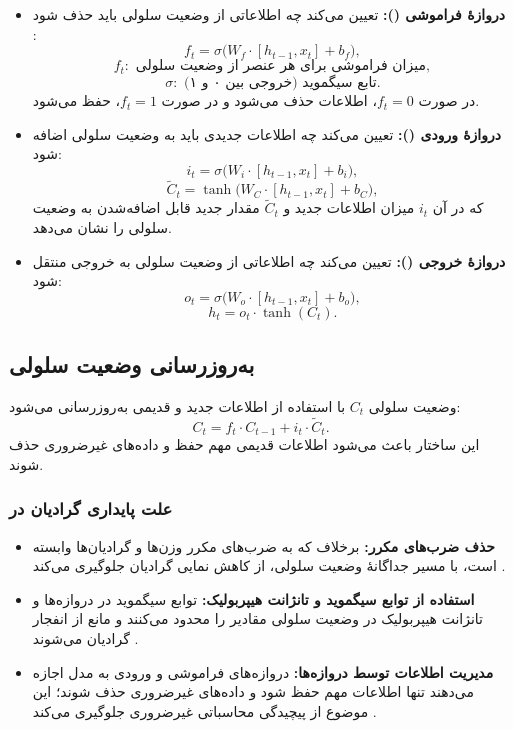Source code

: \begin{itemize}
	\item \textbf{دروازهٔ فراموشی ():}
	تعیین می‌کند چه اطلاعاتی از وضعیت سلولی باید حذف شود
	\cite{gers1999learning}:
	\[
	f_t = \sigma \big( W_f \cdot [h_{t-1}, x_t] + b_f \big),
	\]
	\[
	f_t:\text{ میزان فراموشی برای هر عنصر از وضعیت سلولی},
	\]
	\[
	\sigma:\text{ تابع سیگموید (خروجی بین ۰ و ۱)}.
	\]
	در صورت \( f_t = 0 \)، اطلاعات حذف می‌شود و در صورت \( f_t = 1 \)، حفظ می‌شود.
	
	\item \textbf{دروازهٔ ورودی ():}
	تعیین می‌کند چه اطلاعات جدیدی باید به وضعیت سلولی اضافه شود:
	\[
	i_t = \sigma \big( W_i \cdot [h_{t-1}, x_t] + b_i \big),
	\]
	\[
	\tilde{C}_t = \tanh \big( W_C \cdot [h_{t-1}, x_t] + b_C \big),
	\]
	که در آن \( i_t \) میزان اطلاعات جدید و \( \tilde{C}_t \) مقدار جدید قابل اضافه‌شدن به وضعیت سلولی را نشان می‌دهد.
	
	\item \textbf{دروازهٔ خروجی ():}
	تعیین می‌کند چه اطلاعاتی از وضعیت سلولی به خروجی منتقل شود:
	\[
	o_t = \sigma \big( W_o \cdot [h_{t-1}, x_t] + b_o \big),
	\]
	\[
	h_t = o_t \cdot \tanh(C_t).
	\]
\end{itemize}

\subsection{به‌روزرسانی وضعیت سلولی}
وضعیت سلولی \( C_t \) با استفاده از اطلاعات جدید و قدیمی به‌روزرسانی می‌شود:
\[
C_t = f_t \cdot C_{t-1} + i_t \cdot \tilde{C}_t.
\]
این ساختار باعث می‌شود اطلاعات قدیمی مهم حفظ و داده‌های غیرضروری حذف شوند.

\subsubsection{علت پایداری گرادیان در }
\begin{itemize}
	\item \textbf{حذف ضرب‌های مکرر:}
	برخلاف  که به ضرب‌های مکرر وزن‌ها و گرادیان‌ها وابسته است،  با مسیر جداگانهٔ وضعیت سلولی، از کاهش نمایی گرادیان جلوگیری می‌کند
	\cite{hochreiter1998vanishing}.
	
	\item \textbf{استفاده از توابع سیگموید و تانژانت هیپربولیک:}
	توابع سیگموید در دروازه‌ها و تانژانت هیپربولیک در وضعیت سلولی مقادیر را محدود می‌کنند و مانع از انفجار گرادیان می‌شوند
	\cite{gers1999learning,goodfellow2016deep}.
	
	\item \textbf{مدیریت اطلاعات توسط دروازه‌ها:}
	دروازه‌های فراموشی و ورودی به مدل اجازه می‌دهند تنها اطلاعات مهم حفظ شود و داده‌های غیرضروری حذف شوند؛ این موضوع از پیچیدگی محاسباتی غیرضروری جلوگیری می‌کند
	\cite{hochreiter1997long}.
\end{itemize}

---

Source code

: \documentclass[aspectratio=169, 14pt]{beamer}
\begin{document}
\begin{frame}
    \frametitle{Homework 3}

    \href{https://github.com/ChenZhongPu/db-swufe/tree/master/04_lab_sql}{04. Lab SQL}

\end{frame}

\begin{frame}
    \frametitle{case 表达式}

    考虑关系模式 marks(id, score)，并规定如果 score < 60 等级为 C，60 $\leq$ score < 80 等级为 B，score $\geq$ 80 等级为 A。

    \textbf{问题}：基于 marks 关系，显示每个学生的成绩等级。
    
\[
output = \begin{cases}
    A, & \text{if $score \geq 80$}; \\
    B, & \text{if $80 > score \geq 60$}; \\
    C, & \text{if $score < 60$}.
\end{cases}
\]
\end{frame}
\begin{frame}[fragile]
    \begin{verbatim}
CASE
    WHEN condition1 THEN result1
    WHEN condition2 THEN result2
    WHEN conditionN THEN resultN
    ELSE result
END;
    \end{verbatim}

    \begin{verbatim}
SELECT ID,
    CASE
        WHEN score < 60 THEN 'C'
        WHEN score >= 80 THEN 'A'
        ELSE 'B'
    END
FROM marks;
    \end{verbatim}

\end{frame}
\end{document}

* * *

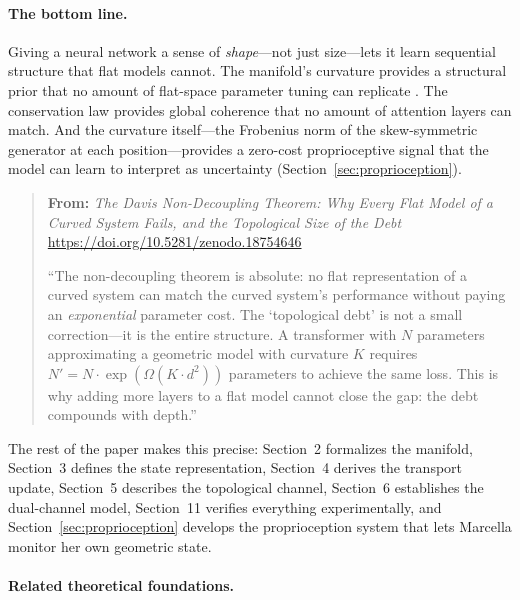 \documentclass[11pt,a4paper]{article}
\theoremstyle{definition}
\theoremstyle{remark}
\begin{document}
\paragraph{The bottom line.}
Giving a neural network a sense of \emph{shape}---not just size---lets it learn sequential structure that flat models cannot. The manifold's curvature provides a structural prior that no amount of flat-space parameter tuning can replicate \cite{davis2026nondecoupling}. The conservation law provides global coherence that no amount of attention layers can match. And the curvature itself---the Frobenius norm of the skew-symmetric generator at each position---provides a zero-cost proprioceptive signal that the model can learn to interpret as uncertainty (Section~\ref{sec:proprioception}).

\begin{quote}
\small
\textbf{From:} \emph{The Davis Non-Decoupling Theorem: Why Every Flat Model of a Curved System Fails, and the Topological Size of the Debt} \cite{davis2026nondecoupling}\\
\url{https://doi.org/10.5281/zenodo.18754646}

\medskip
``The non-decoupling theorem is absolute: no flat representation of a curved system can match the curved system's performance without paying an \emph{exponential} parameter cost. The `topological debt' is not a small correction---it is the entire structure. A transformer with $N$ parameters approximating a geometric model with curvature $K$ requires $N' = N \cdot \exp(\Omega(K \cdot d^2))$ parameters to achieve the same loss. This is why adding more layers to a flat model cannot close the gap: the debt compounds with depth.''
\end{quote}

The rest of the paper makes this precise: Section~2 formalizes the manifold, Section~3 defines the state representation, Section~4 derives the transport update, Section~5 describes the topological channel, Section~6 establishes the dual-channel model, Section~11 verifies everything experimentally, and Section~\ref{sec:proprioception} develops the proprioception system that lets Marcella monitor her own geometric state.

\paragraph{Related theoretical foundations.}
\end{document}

• _Exercise instructions_
In the entries above, tally the lines that hold the string "توابع" and give only the count.

• _Answer to the exercise_
2